Что-то дрогнуло, изменилось в воздухе - что-то, послушное воле Андрея Карелина. Усилие, которое он сделал, было похоже на памятное ему опустошающее усилие в Компвельте - такое же по внутреннему наполнению, но неизмеримо слабее. В фиолетовом бездонном мерцании он уходил прочь, он уже не был Коргуллом, он снова был Андреем Карелиным во плоти, и перед ним лежала смутная дорога, укрытая ковром опавших листьев.

Андрей оглянулся назад. Странно было видеть Коргулла извне, гордого и одинокого на вершине скалы. И прежде чем Андрей шагнул на дорогу, прежде чем Коргулл и Кригсвельт навсегда пропали для него в тумане, ему показалось, что воин-киборг кивнул ему на прощание... А может быть, и улыбнулся.

26.

С наблюдательного пункта Айсмана, оборудованного в тройной развилке гигантского дерева метрах в тридцати над землёй, событие выглядело гораздо эффектнее. Фигуру Коргулла внезапно окутало фиолетовое свечение, потом оно приняло форму веретена, вокруг него вращались плоские искристые кольца. Почти невидимый в насыщенности яркого света силуэт завоевателя разделился на два, и эта вновь возникшая тень Коргулла сразу исчезла. Свет не померк, напротив, он стал ещё ярче и в одно мгновение разлетелся по всем направлениям миллионами стремительных лучей, как если бы Коргулл очутился в центре фейерверка. Лучи эти, образовавшие пронизанное ими световое полушарие, похожее на огромный одуванчик, быстро гасли один за другим, словно ветер срывал с одуванчика семена-парашюты. Когда погас последний луч, Коргулл по-прежнему стоял на скале, не изменив позы.
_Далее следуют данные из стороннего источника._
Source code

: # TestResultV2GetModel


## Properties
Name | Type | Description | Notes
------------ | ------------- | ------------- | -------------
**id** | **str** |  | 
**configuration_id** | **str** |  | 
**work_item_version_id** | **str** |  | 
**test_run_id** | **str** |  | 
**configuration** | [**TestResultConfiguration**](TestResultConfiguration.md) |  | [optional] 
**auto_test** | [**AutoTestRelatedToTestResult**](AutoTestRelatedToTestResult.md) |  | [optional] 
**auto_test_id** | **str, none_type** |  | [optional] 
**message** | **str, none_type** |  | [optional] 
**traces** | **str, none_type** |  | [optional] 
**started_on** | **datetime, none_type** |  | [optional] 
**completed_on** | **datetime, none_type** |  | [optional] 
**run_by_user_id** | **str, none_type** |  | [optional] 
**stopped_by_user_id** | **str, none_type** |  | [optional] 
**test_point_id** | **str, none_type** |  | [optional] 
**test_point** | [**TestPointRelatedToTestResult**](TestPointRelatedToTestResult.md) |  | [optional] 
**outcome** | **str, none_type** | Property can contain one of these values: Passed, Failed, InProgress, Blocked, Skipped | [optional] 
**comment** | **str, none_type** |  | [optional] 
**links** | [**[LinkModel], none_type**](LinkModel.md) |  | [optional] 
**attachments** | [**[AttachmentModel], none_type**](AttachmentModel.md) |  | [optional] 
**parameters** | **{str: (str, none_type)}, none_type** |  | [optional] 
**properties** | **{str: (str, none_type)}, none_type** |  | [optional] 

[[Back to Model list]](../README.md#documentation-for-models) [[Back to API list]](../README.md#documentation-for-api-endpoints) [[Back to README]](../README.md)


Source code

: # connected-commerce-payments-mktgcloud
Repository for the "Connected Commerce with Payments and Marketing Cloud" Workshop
Немедленно Айсман открыл канал трансцендентной связи. Его не могли видеть и слышать снизу, но если бы и могли, это не имело бы значения. Магия помещала его внутрь вневременной капсулы-кокона. Для Айсмана это было упругим полупрозрачным барьером, за который слабо проникал взгляд. А вот для посторонних протяжённость сеанса связи выпала бы из времени.

- Фиолетовый свет, веретено и кольца? - переспросил Альваро Агирре, выслушав подробный доклад. - Это знак перехода.

- Но Коргулл здесь, и он ничуть не переменился.

- Коргулл там, но Андрея Карелина уже нет с ним. Он в Холвельте, мире Пустоты.

- Мир Пустоты?

- На самом деле это мир Покоя. Он называется миром Пустоты потому, что вплотную примыкает к последнему из тех миров, что доступны Мечу Единорога, служит его внешним воплощением и воротами в него - в Новельт, мир Ничто, мир абсолютного познания.

- Как может ничто быть абсолютным познанием? - у Айсмана начинались головная боль, тошнота, обычные спутники трансцендентных контактов.

- Ничто И ЕСТЬ абсолютное познание, - подчеркнул Агирре. - Ничто, понимаемое не как место, где ничего нет. Ничто, исключившее Бытие в самом себе, чтобы воплотиться в полноту всего Бытия. Сама Вселенная родилась когда-то из единственного элемента Ничто - а единственность была тогда всем, ибо считать хотя бы до двух было некому и нечего. Вспомните строки поэта, Виктор. "Что-то нужно для ничего, из ничего появляется что-то". Новельт, мир Ничто - это граница, это конец и начало.

- А за ним? - пробормотал Айсман, как зачарованный.

- Двери Вечности. Но они открываются только ключом Великого Шианли... Готовьтесь к переходу в Холвельт, Виктор.

- Учитель, - сказал Айсман, потирая ладонью ноющий висок, - я мог многое сделать для осуществления вашего замысла здесь, в Кригсвельте. Дальше моя миссия сведётся лишь к наблюдению. Так ли она важна?

- Вы хотите отказаться?

Головная боль накрыла Айсмана ослепляющей волной, потом чуть отступила. Какие-то неясные видения проносились в его памяти. Ночь, площадь, неверный свет факелов, человек на трибуне... Нельзя разобрать, что он говорит, слышен только голос, то вкрадчиво-убеждающий, то взлетающий ввысь, зовущий, увлекающий, завораживающий. Фюрер? Нет, это сам Айсман там на трибуне, это с него не спускает глаз тысячеликая толпа, объединённая истовой верой.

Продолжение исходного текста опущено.